## Problem statement
Please repeat the lines below, exactly and only, from the one that holds "with the outputs the system generates." through the one that holds "The squiggly arrow".
[[ Excerpted records open ]]
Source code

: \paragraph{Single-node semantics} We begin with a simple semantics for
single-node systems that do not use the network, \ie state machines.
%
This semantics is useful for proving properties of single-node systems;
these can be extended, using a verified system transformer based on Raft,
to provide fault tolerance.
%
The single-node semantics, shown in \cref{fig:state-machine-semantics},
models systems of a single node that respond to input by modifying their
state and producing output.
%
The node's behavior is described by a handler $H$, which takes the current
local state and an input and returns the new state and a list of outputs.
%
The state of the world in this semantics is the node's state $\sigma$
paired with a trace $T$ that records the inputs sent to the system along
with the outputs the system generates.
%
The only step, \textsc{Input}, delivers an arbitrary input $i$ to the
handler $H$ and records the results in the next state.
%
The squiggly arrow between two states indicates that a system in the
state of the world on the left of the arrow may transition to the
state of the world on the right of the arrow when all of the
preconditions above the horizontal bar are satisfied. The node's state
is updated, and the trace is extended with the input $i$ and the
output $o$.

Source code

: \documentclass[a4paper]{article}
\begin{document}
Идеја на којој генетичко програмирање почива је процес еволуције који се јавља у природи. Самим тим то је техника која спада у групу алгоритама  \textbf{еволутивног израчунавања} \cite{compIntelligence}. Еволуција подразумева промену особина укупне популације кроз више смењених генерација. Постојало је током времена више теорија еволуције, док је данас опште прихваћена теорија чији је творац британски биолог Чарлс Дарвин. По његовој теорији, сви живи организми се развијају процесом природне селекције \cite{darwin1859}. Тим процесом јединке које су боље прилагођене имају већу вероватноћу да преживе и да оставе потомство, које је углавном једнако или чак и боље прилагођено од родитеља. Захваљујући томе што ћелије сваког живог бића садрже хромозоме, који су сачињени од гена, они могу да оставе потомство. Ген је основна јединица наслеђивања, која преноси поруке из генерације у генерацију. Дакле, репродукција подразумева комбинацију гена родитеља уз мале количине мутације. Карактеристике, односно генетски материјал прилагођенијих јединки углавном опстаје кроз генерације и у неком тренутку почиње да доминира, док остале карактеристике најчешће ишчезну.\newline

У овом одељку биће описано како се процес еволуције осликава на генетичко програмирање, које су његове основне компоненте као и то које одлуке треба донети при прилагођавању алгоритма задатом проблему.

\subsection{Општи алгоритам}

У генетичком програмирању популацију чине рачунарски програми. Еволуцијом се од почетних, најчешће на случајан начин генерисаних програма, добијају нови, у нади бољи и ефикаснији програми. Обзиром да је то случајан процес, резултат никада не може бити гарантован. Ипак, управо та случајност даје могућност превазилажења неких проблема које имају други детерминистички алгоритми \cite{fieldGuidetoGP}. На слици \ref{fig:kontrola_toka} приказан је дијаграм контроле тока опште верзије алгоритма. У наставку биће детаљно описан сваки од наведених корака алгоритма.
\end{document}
[[ Excerpted records closed ]]
## Written reply
with the outputs the system generates.
%
The only step, \textsc{Input}, delivers an arbitrary input $i$ to the
handler $H$ and records the results in the next state.
%
The squiggly arrow between two states indicates that a system in the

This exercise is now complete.